## WHAT YOU NEED TO DO
Using the records below, output the stretch that opens with the line containing "- First person" and closes with the line containing "- Matrxifag returns", exactly and including both lines, with nothing more.

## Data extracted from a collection
___

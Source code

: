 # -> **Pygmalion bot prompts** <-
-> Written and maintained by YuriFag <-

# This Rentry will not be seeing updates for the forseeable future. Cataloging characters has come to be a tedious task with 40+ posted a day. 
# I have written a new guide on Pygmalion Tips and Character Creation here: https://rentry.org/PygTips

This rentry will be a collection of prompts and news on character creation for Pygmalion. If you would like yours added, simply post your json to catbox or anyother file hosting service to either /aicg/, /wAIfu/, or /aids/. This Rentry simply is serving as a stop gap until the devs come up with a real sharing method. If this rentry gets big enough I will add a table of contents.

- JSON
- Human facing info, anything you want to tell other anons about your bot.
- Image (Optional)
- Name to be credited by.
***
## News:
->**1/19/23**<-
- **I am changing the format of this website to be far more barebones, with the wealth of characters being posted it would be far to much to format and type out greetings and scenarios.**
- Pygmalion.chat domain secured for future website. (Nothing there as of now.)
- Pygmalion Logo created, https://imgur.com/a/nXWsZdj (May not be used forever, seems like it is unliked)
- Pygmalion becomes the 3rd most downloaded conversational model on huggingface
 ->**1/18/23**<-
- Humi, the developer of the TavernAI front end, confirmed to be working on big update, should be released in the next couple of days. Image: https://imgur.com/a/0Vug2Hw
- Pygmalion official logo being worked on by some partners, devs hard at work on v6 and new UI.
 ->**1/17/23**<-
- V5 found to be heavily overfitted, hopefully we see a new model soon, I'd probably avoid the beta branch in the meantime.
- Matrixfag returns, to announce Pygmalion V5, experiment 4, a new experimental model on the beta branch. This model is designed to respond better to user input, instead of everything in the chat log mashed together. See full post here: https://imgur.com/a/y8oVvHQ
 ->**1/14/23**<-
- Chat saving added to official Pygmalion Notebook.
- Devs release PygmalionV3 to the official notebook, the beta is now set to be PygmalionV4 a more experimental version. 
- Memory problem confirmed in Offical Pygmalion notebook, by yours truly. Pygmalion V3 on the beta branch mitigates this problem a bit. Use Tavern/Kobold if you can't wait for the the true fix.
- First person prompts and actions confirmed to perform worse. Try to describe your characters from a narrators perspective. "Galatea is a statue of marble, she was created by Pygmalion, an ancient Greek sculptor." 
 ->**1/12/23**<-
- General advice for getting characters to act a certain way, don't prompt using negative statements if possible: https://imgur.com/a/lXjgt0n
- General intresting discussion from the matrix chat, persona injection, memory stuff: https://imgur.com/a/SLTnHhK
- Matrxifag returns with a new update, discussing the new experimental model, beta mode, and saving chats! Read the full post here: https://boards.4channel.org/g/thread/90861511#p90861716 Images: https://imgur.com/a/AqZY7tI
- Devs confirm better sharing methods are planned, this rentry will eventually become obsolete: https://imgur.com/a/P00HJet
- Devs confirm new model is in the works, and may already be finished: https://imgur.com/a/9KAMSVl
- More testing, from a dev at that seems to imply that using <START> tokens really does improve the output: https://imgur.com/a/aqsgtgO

___

## COMPLETED EXERCISE
- First person prompts and actions confirmed to perform worse. Try to describe your characters from a narrators perspective. "Galatea is a statue of marble, she was created by Pygmalion, an ancient Greek sculptor." 
 ->**1/12/23**<-
- General advice for getting characters to act a certain way, don't prompt using negative statements if possible: https://imgur.com/a/lXjgt0n
- General intresting discussion from the matrix chat, persona injection, memory stuff: https://imgur.com/a/SLTnHhK
- Matrxifag returns with a new update, discussing the new experimental model, beta mode, and saving chats! Read the full post here: https://boards.4channel.org/g/thread/90861511#p90861716 Images: https://imgur.com/a/AqZY7tI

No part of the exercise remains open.